──────── Exercise material ────────
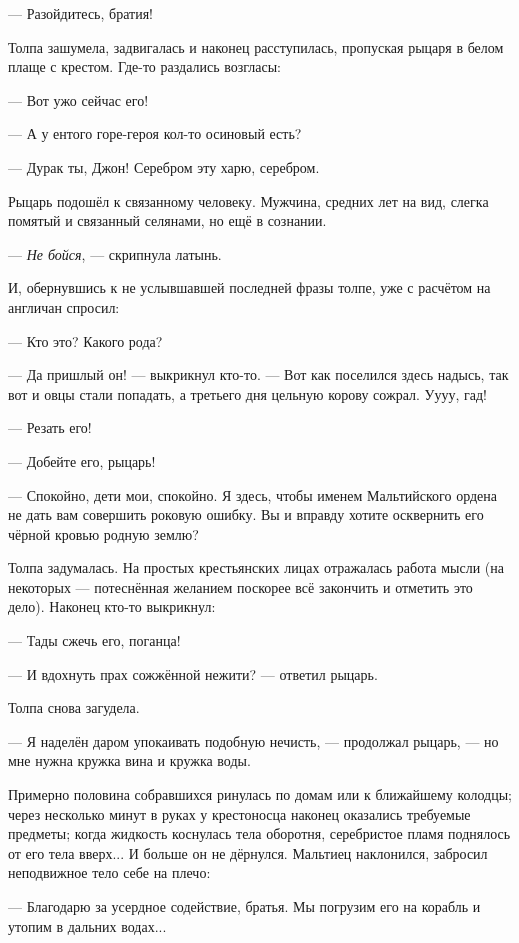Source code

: \begin{achronic}

--- Разойдитесь, братия!

Толпа зашумела, задвигалась и наконец расступилась, пропуская рыцаря в белом плаще с крестом. Где-то раздались возгласы:

--- Вот ужо сейчас его!

--- А у ентого горе-героя кол-то осиновый есть?

--- Дурак ты, Джон! Серебром эту харю, серебром.

Рыцарь подошёл к связанному человеку. Мужчина, средних лет на вид, слегка помятый и связанный селянами, но ещё в сознании.

--- \textit{Не бойся}, --- скрипнула латынь.

И, обернувшись к не услывшавшей последней фразы толпе, уже с расчётом на англичан спросил:

--- Кто это? Какого рода?

--- Да пришлый он! --- выкрикнул кто-то. --- Вот как поселился здесь надысь, так вот и овцы стали попадать,
а третьего дня цельную корову сожрал. Уууу, гад!

--- Резать его!

--- Добейте его, рыцарь!

--- Спокойно, дети мои, спокойно. Я здесь, чтобы именем Мальтийского ордена не дать вам совершить роковую ошибку.
Вы и вправду хотите осквернить его чёрной кровью родную землю?

Толпа задумалась. На простых крестьянских лицах отражалась работа мысли
(на некоторых --- потеснённая желанием поскорее всё закончить и отметить это дело). Наконец кто-то выкрикнул:

--- Тады сжечь его, поганца!

--- И вдохнуть прах сожжённой нежити? --- ответил рыцарь.

Толпа снова загудела.

--- Я наделён даром упокаивать подобную нечисть, --- продолжал рыцарь, --- но мне нужна кружка вина и кружка воды.

Примерно половина собравшихся ринулась по домам или к ближайшему колодцы;
через несколько минут в руках у крестоносца наконец оказались требуемые предметы;
когда жидкость коснулась тела оборотня, серебристое пламя поднялось от его тела вверх... И больше он не дёрнулся.
Мальтиец наклонился, забросил неподвижное тело себе на плечо:

--- Благодарю за усердное содействие, братья. Мы погрузим его на корабль и утопим в дальних водах...


\end{achronic}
────────
Work instructions:
Your answer should be one number, the count of lines in the records that contain the string "выкрикнул".

Task answer:
2